Thursday, August 28, 2008

Jack Parsons.

Please don't sue me, Chris Onstad.

I first heard about Jack "Marvel" Whiteside Parsons during an interview between David Duchovny and Marilyn Manson, to promote their video game Alliteration Adventure. Both were enamored of the strange, crazy man who L. Ron Hubbard stole a bunch of shit from, the US Government used to get rockets into space and . . . oh, hell. I can't do the story justice. Lucky for you, I've found a few people who can.

First up, in a story that DC Comics refused to print, a force no greater than Alan "Watchmen" Moore gives us this sexy and spooky summary of the dude who damned himself for dynamite.

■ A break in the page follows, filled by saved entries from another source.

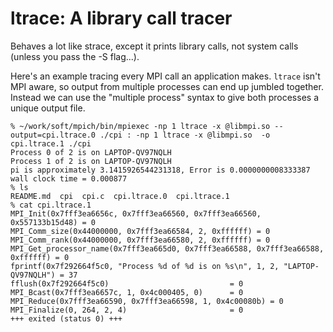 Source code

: # ltrace: A library call tracer

Behaves a lot like strace, except it prints library calls, not system calls
(unless you pass the -S flag...).

Here's an example tracing every MPI call an application makes.  `ltrace` isn't
MPI aware, so output from multiple processes can end up jumbled together.
Instead we can use the "multiple process" syntax to give both processes a
unique output file.

```
% ~/work/soft/mpich/bin/mpiexec -np 1 ltrace -x @libmpi.so --output=cpi.ltrace.0 ./cpi : -np 1 ltrace -x @libmpi.so  -o cpi.ltrace.1 ./cpi
Process 0 of 2 is on LAPTOP-QV97NQLH
Process 1 of 2 is on LAPTOP-QV97NQLH
pi is approximately 3.1415926544231318, Error is 0.0000000008333387
wall clock time = 0.000877
% ls
README.md  cpi  cpi.c  cpi.ltrace.0  cpi.ltrace.1
% cat cpi.ltrace.1
MPI_Init(0x7fff3ea6656c, 0x7fff3ea66560, 0x7fff3ea66560, 0x557133b15d48) = 0
MPI_Comm_size(0x44000000, 0x7fff3ea66584, 2, 0xffffff) = 0
MPI_Comm_rank(0x44000000, 0x7fff3ea66580, 2, 0xffffff) = 0
MPI_Get_processor_name(0x7fff3ea665d0, 0x7fff3ea66588, 0x7fff3ea66588, 0xffffff) = 0
fprintf(0x7f292664f5c0, "Process %d of %d is on %s\n", 1, 2, "LAPTOP-QV97NQLH") = 37
fflush(0x7f292664f5c0)                           = 0
MPI_Bcast(0x7fff3ea6657c, 1, 0x4c000405, 0)      = 0
MPI_Reduce(0x7fff3ea66590, 0x7fff3ea66598, 1, 0x4c00080b) = 0
MPI_Finalize(0, 264, 2, 4)                       = 0
+++ exited (status 0) +++
```

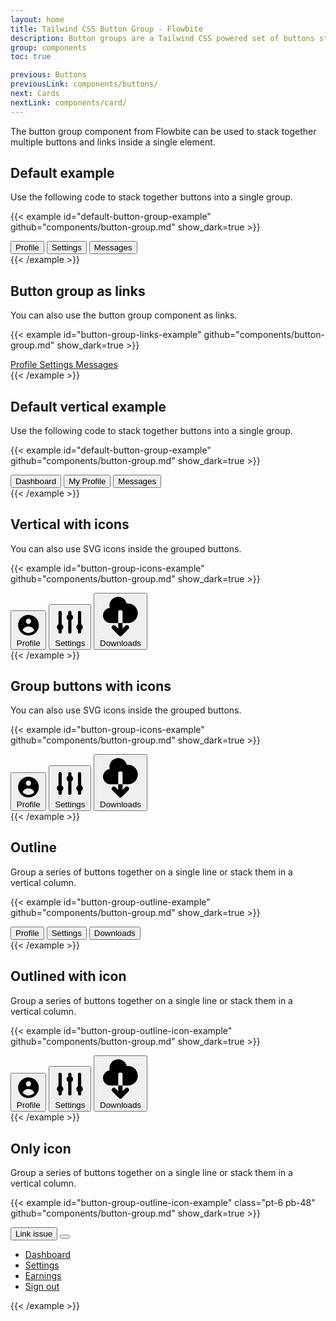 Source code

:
 ```yaml
---
layout: home
title: Tailwind CSS Button Group - Flowbite
description: Button groups are a Tailwind CSS powered set of buttons sticked together in a horizontal line
group: components
toc: true

previous: Buttons
previousLink: components/buttons/
next: Cards
nextLink: components/card/
---
```


The button group component from Flowbite can be used to stack together multiple buttons and links inside a single element.

## Default example

Use the following code to stack together buttons into a single group.

{{< example id="default-button-group-example" github="components/button-group.md" show_dark=true >}}
<div class="inline-flex rounded-md shadow-sm" role="group">
  <button type="button" class="px-4 py-2 text-sm font-medium text-gray-900 border border-gray-200 rounded-l-lg bg-gray-50 hover:bg-gray-100 hover:text-blue-700 focus:z-10 focus:ring-2 focus:ring-blue-700 focus:text-blue-700 dark:bg-gray-700 dark:border-gray-600 dark:text-white dark:hover:text-white dark:hover:bg-gray-600 dark:focus:ring-blue-500 dark:focus:text-white">
    Profile
  </button>
  <button type="button" class="px-4 py-2 text-sm font-medium text-gray-900 border-t border-b border-gray-200 bg-gray-50 hover:bg-gray-100 hover:text-blue-700 focus:z-10 focus:ring-2 focus:ring-blue-700 focus:text-blue-700 dark:bg-gray-700 dark:border-gray-600 dark:text-white dark:hover:text-white dark:hover:bg-gray-600 dark:focus:ring-blue-500 dark:focus:text-white">
    Settings
  </button>
  <button type="button" class="px-4 py-2 text-sm font-medium text-gray-900 border border-gray-200 bg-gray-50 rounded-r-md hover:bg-gray-100 hover:text-blue-700 focus:z-10 focus:ring-2 focus:ring-blue-700 focus:text-blue-700 dark:bg-gray-700 dark:border-gray-600 dark:text-white dark:hover:text-white dark:hover:bg-gray-600 dark:focus:ring-blue-500 dark:focus:text-white">
    Messages
  </button>
</div>
{{< /example >}}

## Button group as links

You can also use the button group component as links.

{{< example id="button-group-links-example" github="components/button-group.md" show_dark=true >}}
<div class="inline-flex rounded-md shadow-sm">
  <a href="#" aria-current="page" class="px-4 py-2 text-sm font-medium text-blue-700 border border-gray-200 rounded-l-lg bg-gray-50 hover:bg-gray-100 focus:z-10 focus:ring-2 focus:ring-blue-700 focus:text-blue-700 dark:bg-gray-700 dark:border-gray-600 dark:text-white dark:hover:text-white dark:hover:bg-gray-600 dark:focus:ring-blue-500 dark:focus:text-white">
    Profile
  </a>
  <a href="#" class="px-4 py-2 text-sm font-medium text-gray-900 border-t border-b border-gray-200 bg-gray-50 hover:bg-gray-100 hover:text-blue-700 focus:z-10 focus:ring-2 focus:ring-blue-700 focus:text-blue-700 dark:bg-gray-700 dark:border-gray-600 dark:text-white dark:hover:text-white dark:hover:bg-gray-600 dark:focus:ring-blue-500 dark:focus:text-white">
    Settings
  </a>
  <a href="#" class="px-4 py-2 text-sm font-medium text-gray-900 border border-gray-200 bg-gray-50 rounded-r-md hover:bg-gray-100 hover:text-blue-700 focus:z-10 focus:ring-2 focus:ring-blue-700 focus:text-blue-700 dark:bg-gray-700 dark:border-gray-600 dark:text-white dark:hover:text-white dark:hover:bg-gray-600 dark:focus:ring-blue-500 dark:focus:text-white">
    Messages
  </a>
</div>
{{< /example >}}

## Default vertical example

Use the following code to stack together buttons into a single group.

{{< example id="default-button-group-example" github="components/button-group.md" show_dark=true >}}
<div class="flex flex-col max-w-[200px] rounded-md shadow-sm" role="group">
  <button type="button" class="px-4 py-2 text-sm font-medium text-gray-900 border border-gray-200 rounded-t-lg bg-gray-50 hover:bg-gray-100 hover:text-blue-700 focus:z-10 focus:ring-2 focus:ring-blue-700 focus:text-blue-700 dark:bg-gray-700 dark:border-gray-600 dark:text-white dark:hover:text-white dark:hover:bg-gray-600 dark:focus:ring-blue-500 dark:focus:text-white">
    Dashboard
  </button>
  <button type="button" class="px-4 py-2 text-sm font-medium text-gray-900 border-l border-r border-gray-200 bg-gray-50 hover:bg-gray-100 hover:text-blue-700 focus:z-10 focus:ring-2 focus:ring-blue-700 focus:text-blue-700 dark:bg-gray-700 dark:border-gray-600 dark:text-white dark:hover:text-white dark:hover:bg-gray-600 dark:focus:ring-blue-500 dark:focus:text-white">
    My Profile
  </button>
  <button type="button" class="px-4 py-2 text-sm font-medium text-gray-900 border border-gray-200 rounded-b-lg bg-gray-50 hover:bg-gray-100 hover:text-blue-700 focus:z-10 focus:ring-2 focus:ring-blue-700 focus:text-blue-700 dark:bg-gray-700 dark:border-gray-600 dark:text-white dark:hover:text-white dark:hover:bg-gray-600 dark:focus:ring-blue-500 dark:focus:text-white">
    Messages
  </button>
</div>
{{< /example >}}

## Vertical with icons

You can also use SVG icons inside the grouped buttons.

{{< example id="button-group-icons-example" github="components/button-group.md" show_dark=true >}}
<div class="flex flex-col max-w-[200px] rounded-md shadow-sm" role="group">
  <button type="button" class="inline-flex items-center px-4 py-2 text-sm font-medium text-gray-900 border border-gray-200 rounded-t-lg bg-gray-50 hover:bg-gray-100 hover:text-blue-700 focus:z-10 focus:ring-2 focus:ring-blue-700 focus:text-blue-700 dark:bg-gray-700 dark:border-gray-600 dark:text-white dark:hover:text-white dark:hover:bg-gray-600 dark:focus:ring-blue-500 dark:focus:text-white">
    <svg aria-hidden="true" class="w-4 h-4 mr-2 fill-current" fill="currentColor" viewBox="0 0 20 20" xmlns="http://www.w3.org/2000/svg"><path fill-rule="evenodd" d="M18 10a8 8 0 11-16 0 8 8 0 0116 0zm-6-3a2 2 0 11-4 0 2 2 0 014 0zm-2 4a5 5 0 00-4.546 2.916A5.986 5.986 0 0010 16a5.986 5.986 0 004.546-2.084A5 5 0 0010 11z" clip-rule="evenodd"></path></svg>
    Profile
  </button>
  <button type="button" class="inline-flex items-center px-4 py-2 text-sm font-medium text-gray-900 border-l border-r border-gray-200 bg-gray-50 hover:bg-gray-100 hover:text-blue-700 focus:z-10 focus:ring-2 focus:ring-blue-700 focus:text-blue-700 dark:bg-gray-700 dark:border-gray-600 dark:text-white dark:hover:text-white dark:hover:bg-gray-600 dark:focus:ring-blue-500 dark:focus:text-white">
    <svg aria-hidden="true" class="w-4 h-4 mr-2 fill-current" fill="currentColor" viewBox="0 0 20 20" xmlns="http://www.w3.org/2000/svg"><path d="M5 4a1 1 0 00-2 0v7.268a2 2 0 000 3.464V16a1 1 0 102 0v-1.268a2 2 0 000-3.464V4zM11 4a1 1 0 10-2 0v1.268a2 2 0 000 3.464V16a1 1 0 102 0V8.732a2 2 0 000-3.464V4zM16 3a1 1 0 011 1v7.268a2 2 0 010 3.464V16a1 1 0 11-2 0v-1.268a2 2 0 010-3.464V4a1 1 0 011-1z"></path></svg>
    Settings
  </button>
  <button type="button" class="inline-flex items-center px-4 py-2 text-sm font-medium text-gray-900 border border-gray-200 rounded-b-lg bg-gray-50 hover:bg-gray-100 hover:text-blue-700 focus:z-10 focus:ring-2 focus:ring-blue-700 focus:text-blue-700 dark:bg-gray-700 dark:border-gray-600 dark:text-white dark:hover:text-white dark:hover:bg-gray-600 dark:focus:ring-blue-500 dark:focus:text-white">
    <svg aria-hidden="true" class="w-4 h-4 mr-2 fill-current" fill="currentColor" viewBox="0 0 20 20" xmlns="http://www.w3.org/2000/svg"><path fill-rule="evenodd" d="M2 9.5A3.5 3.5 0 005.5 13H9v2.586l-1.293-1.293a1 1 0 00-1.414 1.414l3 3a1 1 0 001.414 0l3-3a1 1 0 00-1.414-1.414L11 15.586V13h2.5a4.5 4.5 0 10-.616-8.958 4.002 4.002 0 10-7.753 1.977A3.5 3.5 0 002 9.5zm9 3.5H9V8a1 1 0 012 0v5z" clip-rule="evenodd"></path></svg>
    Downloads
  </button>
</div>
{{< /example >}}

## Group buttons with icons

You can also use SVG icons inside the grouped buttons.

{{< example id="button-group-icons-example" github="components/button-group.md" show_dark=true >}}
<div class="inline-flex rounded-md shadow-sm" role="group">
  <button type="button" class="inline-flex items-center px-4 py-2 text-sm font-medium text-gray-900 border border-gray-200 rounded-l-lg bg-gray-50 hover:bg-gray-100 hover:text-blue-700 focus:z-10 focus:ring-2 focus:ring-blue-700 focus:text-blue-700 dark:bg-gray-700 dark:border-gray-600 dark:text-white dark:hover:text-white dark:hover:bg-gray-600 dark:focus:ring-blue-500 dark:focus:text-white">
    <svg aria-hidden="true" class="w-4 h-4 mr-2 fill-current" fill="currentColor" viewBox="0 0 20 20" xmlns="http://www.w3.org/2000/svg"><path fill-rule="evenodd" d="M18 10a8 8 0 11-16 0 8 8 0 0116 0zm-6-3a2 2 0 11-4 0 2 2 0 014 0zm-2 4a5 5 0 00-4.546 2.916A5.986 5.986 0 0010 16a5.986 5.986 0 004.546-2.084A5 5 0 0010 11z" clip-rule="evenodd"></path></svg>
    Profile
  </button>
  <button type="button" class="inline-flex items-center px-4 py-2 text-sm font-medium text-gray-900 border-t border-b border-gray-200 bg-gray-50 hover:bg-gray-100 hover:text-blue-700 focus:z-10 focus:ring-2 focus:ring-blue-700 focus:text-blue-700 dark:bg-gray-700 dark:border-gray-600 dark:text-white dark:hover:text-white dark:hover:bg-gray-600 dark:focus:ring-blue-500 dark:focus:text-white">
    <svg aria-hidden="true" class="w-4 h-4 mr-2 fill-current" fill="currentColor" viewBox="0 0 20 20" xmlns="http://www.w3.org/2000/svg"><path d="M5 4a1 1 0 00-2 0v7.268a2 2 0 000 3.464V16a1 1 0 102 0v-1.268a2 2 0 000-3.464V4zM11 4a1 1 0 10-2 0v1.268a2 2 0 000 3.464V16a1 1 0 102 0V8.732a2 2 0 000-3.464V4zM16 3a1 1 0 011 1v7.268a2 2 0 010 3.464V16a1 1 0 11-2 0v-1.268a2 2 0 010-3.464V4a1 1 0 011-1z"></path></svg>
    Settings
  </button>
  <button type="button" class="inline-flex items-center px-4 py-2 text-sm font-medium text-gray-900 border border-gray-200 bg-gray-50 rounded-r-md hover:bg-gray-100 hover:text-blue-700 focus:z-10 focus:ring-2 focus:ring-blue-700 focus:text-blue-700 dark:bg-gray-700 dark:border-gray-600 dark:text-white dark:hover:text-white dark:hover:bg-gray-600 dark:focus:ring-blue-500 dark:focus:text-white">
    <svg aria-hidden="true" class="w-4 h-4 mr-2 fill-current" fill="currentColor" viewBox="0 0 20 20" xmlns="http://www.w3.org/2000/svg"><path fill-rule="evenodd" d="M2 9.5A3.5 3.5 0 005.5 13H9v2.586l-1.293-1.293a1 1 0 00-1.414 1.414l3 3a1 1 0 001.414 0l3-3a1 1 0 00-1.414-1.414L11 15.586V13h2.5a4.5 4.5 0 10-.616-8.958 4.002 4.002 0 10-7.753 1.977A3.5 3.5 0 002 9.5zm9 3.5H9V8a1 1 0 012 0v5z" clip-rule="evenodd"></path></svg>
    Downloads
  </button>
</div>
{{< /example >}}

## Outline

Group a series of buttons together on a single line or stack them in a vertical column.

{{< example id="button-group-outline-example" github="components/button-group.md" show_dark=true >}}
<div class="inline-flex rounded-md shadow-sm" role="group">
  <button type="button" class="px-4 py-2 text-sm font-medium text-gray-900 bg-transparent border border-gray-300 rounded-l-lg hover:bg-gray-50 hover:text-blue-600 focus:z-10 focus:ring-2 focus:ring-gray-200 focus:bg-gray-50 focus:text-blue-600 dark:border-gray-600 dark:text-white dark:hover:text-white dark:hover:bg-gray-700 dark:focus:bg-gray-700 dark:focus:ring-gray-600">
    Profile
  </button>
  <button type="button" class="px-4 py-2 text-sm font-medium text-gray-900 bg-transparent border-t border-b border-gray-300 hover:bg-gray-50 hover:text-blue-600 focus:z-10 focus:ring-2 focus:ring-gray-200 focus:bg-gray-50 focus:text-blue-600 dark:border-gray-600 dark:text-white dark:hover:text-white dark:hover:bg-gray-700 dark:focus:bg-gray-700 dark:focus:ring-gray-600">
    Settings
  </button>
  <button type="button" class="px-4 py-2 text-sm font-medium text-gray-900 bg-transparent border border-gray-300 rounded-r-md hover:bg-gray-50 hover:text-blue-600 focus:z-10 focus:ring-2 focus:ring-gray-200 focus:bg-gray-50 focus:text-blue-600 dark:border-gray-600 dark:text-white dark:hover:text-white dark:hover:bg-gray-700 dark:focus:bg-gray-700 dark:focus:ring-gray-600">
    Downloads
  </button>
</div>
{{< /example >}}

## Outlined with icon

Group a series of buttons together on a single line or stack them in a vertical column.

{{< example id="button-group-outline-icon-example" github="components/button-group.md" show_dark=true >}}
<div class="inline-flex rounded-md shadow-sm" role="group">
  <button type="button" class="inline-flex items-center px-4 py-2 text-sm font-medium text-gray-900 bg-transparent border border-gray-300 rounded-l-lg hover:bg-gray-50 hover:text-blue-600 focus:z-10 focus:ring-2 focus:ring-gray-200 focus:bg-gray-50 focus:text-blue-600 dark:border-gray-600 dark:text-white dark:hover:text-white dark:hover:bg-gray-700 dark:focus:bg-gray-700 dark:focus:ring-gray-600">
    <svg aria-hidden="true" class="w-4 h-4 mr-2 fill-current" fill="currentColor" viewBox="0 0 20 20" xmlns="http://www.w3.org/2000/svg"><path fill-rule="evenodd" d="M18 10a8 8 0 11-16 0 8 8 0 0116 0zm-6-3a2 2 0 11-4 0 2 2 0 014 0zm-2 4a5 5 0 00-4.546 2.916A5.986 5.986 0 0010 16a5.986 5.986 0 004.546-2.084A5 5 0 0010 11z" clip-rule="evenodd"></path></svg>
    Profile
  </button>
  <button type="button" class="inline-flex items-center px-4 py-2 text-sm font-medium text-gray-900 bg-transparent border-t border-b border-gray-300 hover:bg-gray-50 hover:text-blue-600 focus:z-10 focus:ring-2 focus:ring-gray-200 focus:bg-gray-50 focus:text-blue-600 dark:border-gray-600 dark:text-white dark:hover:text-white dark:hover:bg-gray-700 dark:focus:bg-gray-700 dark:focus:ring-gray-600">
    <svg aria-hidden="true" class="w-4 h-4 mr-2 fill-current" fill="currentColor" viewBox="0 0 20 20" xmlns="http://www.w3.org/2000/svg"><path d="M5 4a1 1 0 00-2 0v7.268a2 2 0 000 3.464V16a1 1 0 102 0v-1.268a2 2 0 000-3.464V4zM11 4a1 1 0 10-2 0v1.268a2 2 0 000 3.464V16a1 1 0 102 0V8.732a2 2 0 000-3.464V4zM16 3a1 1 0 011 1v7.268a2 2 0 010 3.464V16a1 1 0 11-2 0v-1.268a2 2 0 010-3.464V4a1 1 0 011-1z"></path></svg>
    Settings
  </button>
  <button type="button" class="inline-flex items-center px-4 py-2 text-sm font-medium text-gray-900 bg-transparent border border-gray-300 rounded-r-md hover:bg-gray-50 hover:text-blue-600 focus:z-10 focus:ring-2 focus:ring-gray-200 focus:bg-gray-50 focus:text-blue-600 dark:border-gray-600 dark:text-white dark:hover:text-white dark:hover:bg-gray-700 dark:focus:bg-gray-700 dark:focus:ring-gray-600">
    <svg aria-hidden="true" class="w-4 h-4 mr-2 fill-current" fill="currentColor" viewBox="0 0 20 20" xmlns="http://www.w3.org/2000/svg"><path fill-rule="evenodd" d="M2 9.5A3.5 3.5 0 005.5 13H9v2.586l-1.293-1.293a1 1 0 00-1.414 1.414l3 3a1 1 0 001.414 0l3-3a1 1 0 00-1.414-1.414L11 15.586V13h2.5a4.5 4.5 0 10-.616-8.958 4.002 4.002 0 10-7.753 1.977A3.5 3.5 0 002 9.5zm9 3.5H9V8a1 1 0 012 0v5z" clip-rule="evenodd"></path></svg>
    Downloads
  </button>
</div>
{{< /example >}}

## Only icon

Group a series of buttons together on a single line or stack them in a vertical column.

{{< example id="button-group-outline-icon-example" class="pt-6 pb-48" github="components/button-group.md" show_dark=true >}}
<div class="inline-flex rounded-md shadow-sm" role="group">
  <button type="button" class="inline-flex items-center px-4 py-2 text-sm font-medium text-gray-900 bg-transparent border border-gray-300 rounded-l-lg hover:bg-gray-50 hover:text-blue-600 focus:z-10 focus:ring-2 focus:ring-gray-200 focus:bg-gray-50 focus:text-blue-600 dark:border-gray-600 dark:text-white dark:hover:text-white dark:hover:bg-gray-600 dark:focus:bg-gray-700 dark:focus:ring-gray-600 dark:bg-gray-700">
    Link issue
  </button>
  <button type="button" id="dropdownDefault" data-dropdown-toggle="dropdown" class="inline-flex items-center px-2 py-2 text-gray-900 bg-transparent border-t border-b border-r border-gray-300 hover:bg-gray-50 hover:text-blue-600 focus:z-10 rounded-r-md focus:ring-2 focus:ring-gray-200 focus:bg-gray-50 focus:text-blue-600 dark:border-gray-600 dark:text-white dark:hover:text-white dark:hover:bg-gray-600 dark:focus:bg-gray-700 dark:focus:ring-gray-600 dark:bg-gray-700">
    <svg class="w-5 h-5 fill-current" fill="currentColor" viewBox="0 0 20 20" xmlns="http://www.w3.org/2000/svg"><path fill-rule="evenodd" d="M5.293 7.293a1 1 0 011.414 0L10 10.586l3.293-3.293a1 1 0 111.414 1.414l-4 4a1 1 0 01-1.414 0l-4-4a1 1 0 010-1.414z" clip-rule="evenodd"></path></svg>
  </button>
  <!-- Dropdown menu -->
  <div id="dropdown" class="z-10 hidden bg-white divide-y divide-gray-100 rounded shadow w-44 dark:bg-gray-700">
      <ul class="py-1 text-sm text-gray-700 dark:text-gray-200" aria-labelledby="dropdownDefault">
        <li>
          <a href="#" class="block px-4 py-2 hover:bg-gray-100 dark:hover:bg-gray-600 dark:hover:text-white">Dashboard</a>
        </li>
        <li>
          <a href="#" class="block px-4 py-2 hover:bg-gray-100 dark:hover:bg-gray-600 dark:hover:text-white">Settings</a>
        </li>
        <li>
          <a href="#" class="block px-4 py-2 hover:bg-gray-100 dark:hover:bg-gray-600 dark:hover:text-white">Earnings</a>
        </li>
        <li>
          <a href="#" class="block px-4 py-2 hover:bg-gray-100 dark:hover:bg-gray-600 dark:hover:text-white">Sign out</a>
        </li>
      </ul>
  </div>
</div>
{{< /example >}}
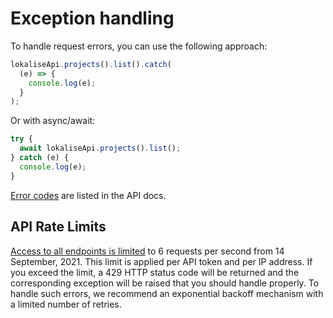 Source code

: # Exception handling

To handle request errors, you can use the following approach:

```js
lokaliseApi.projects().list().catch(
  (e) => {
    console.log(e);
  }
);
```

Or with async/await:

```js
try {
  await lokaliseApi.projects().list();
} catch (e) {
  console.log(e);
}
```

[Error codes](https://developers.lokalise.com/reference/api-errors) are listed in the API docs.

## API Rate Limits

[Access to all endpoints is limited](https://app.lokalise.com/api2docs/curl/#resource-rate-limits) to 6 requests per second from 14 September, 2021. This limit is applied per API token and per IP address. If you exceed the limit, a 429 HTTP status code will be returned and the corresponding exception will be raised that you should handle properly. To handle such errors, we recommend an exponential backoff mechanism with a limited number of retries. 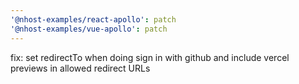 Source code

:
 ```yaml
---
'@nhost-examples/react-apollo': patch
'@nhost-examples/vue-apollo': patch
---
```


fix: set redirectTo when doing sign in with github and include vercel previews in allowed redirect URLs
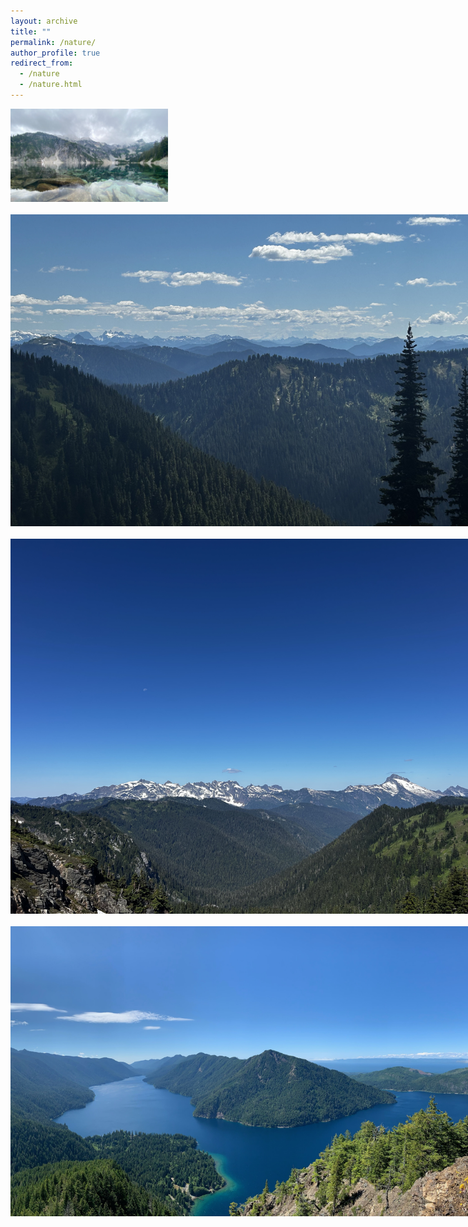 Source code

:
 ```yaml
---
layout: archive
title: ""
permalink: /nature/
author_profile: true
redirect_from:
  - /nature
  - /nature.html
---
```


<div><img src="/images/IMG_7458.jpeg" style="max-width: 50%; width: 100; height: auto;" alt="Taken at Snow Lake in Snoqualmie, Washington"><div>
<br>

<div><img src="/images/IMG_8069.jpeg" style="max-width: 800px; width: 100; height: auto;" alt="Taken from the White Ridge Loop Trail in Mt. Baker-Snoqualmie National Forest, Washington"><div>
<br>

<div><img src="/images/IMG_8108.jpeg" style="max-width: 800px; width: 100; height: auto;" alt="Taken from the White Ridge Loop Trail in Mt. Baker-Snoqualmie National Forest, Washington"><div>
<br>

<div><img src="/images/IMG_5994.jpeg" style="max-width: 800px; width: 100; height: auto;" alt="Taken atop Mt. Storm King in Olympic National Park, Washington"><div>
<br>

Considerably longer, and potentially more substantial, is this: an epic in the making covering JWP's life from birth to the beyond. The art is beautiful and reminiscent of Guy Davis' moody work on Hellboy. The subtle scripting recalls not only Moore's biography of Parsons, but his epic investigation of the Jack the Ripper killings, From Hell.

This has dethroned Achewood as the web comic I have to read and reread on an hourly basis.

I've thought for a long time that Parsons' story would make an amazing movie. This is mostly because I think that if A Beautiful Mind can dramatize a math nut's story while ripping off Fight Club (story for a future piece) and glossing over the interesting stuff, I find no reason to believe that a story containing explosions, science fiction writers and Thelemites can't do the same thing.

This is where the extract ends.